First of all, this is great stuff. It's got a very Earthsea vibe, and I love how you're working in dragon psychology into the actions of the dragons, but still keeping the "dominance" in line with their alignments. That part reminds me of Thri-kreen of Athas, where their clutch and hunt instincts influences everything from party dynamics to how they buy goods in the market.

Some of this does not necessarily NEED to be revealed; while you might want them to know that he's a dracolich, if you're planning a "boss fight" (though "he's a dracolich" can be a reveal in a 1st boss fight, leading to a quest for the Phylactery, leading to a 2nd boss fight), a lot of this can just be chalked up to "He's gone crazy and is demanding more things that are evil". You need to know it, but they don't need to know the particulars of dragon psychology unless they want to.

Where do you picture them being in this conflict? Are they agents of Ziirka? Are they aligned with Kyros? Are they somewhere in the middle? If the latter, are they likely to become uncomfortable with his demands? If the former, might they resent being pawns? Similarly, though, you need to think about what Ziirka will know, when she's going to learn it, and how she'll react... I imagine finding out her old frenemy is a dracolich will shake her a bit, and change her tactics.

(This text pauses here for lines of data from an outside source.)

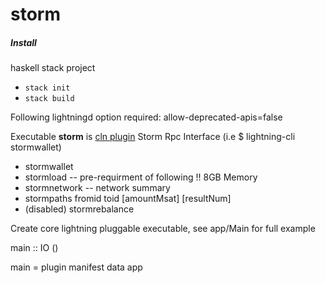 # storm 

##### Install
haskell stack project
- `stack init`
- `stack build`

Following lightningd option required: 
allow-deprecated-apis=false

Executable **storm** is [cln plugin](https://lightning.readthedocs.io/PLUGINS.html)
Storm Rpc Interface (i.e $ lightning-cli stormwallet)  
- stormwallet
- stormload -- pre-requirment of following !! 8GB Memory
- stormnetwork -- network summary  
- stormpaths fromid toid [amountMsat] [resultNum]   
- (disabled) stormrebalance  
  
Create core lightning pluggable executable, see app/Main for full example

main :: IO ()  

main = plugin manifest data app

Myself, I start by plotting out what will happen if the PCs don't get involved. If your players decide to **** off to Undermountain, or play Cash and Caravans instead of adventuring, what's going to happen in the world around them? What are Kyros's moves, what are Ziirka's countermoves, and when does Ziirka change tactics, having learned the truth about Kyros, or at least deciding that he's gone from "make the world better" to "evil warlord"? Have that rough map, then let your players rewrite it. Know your lore, but keep it from the players unless they seek it out, or you need them to know it.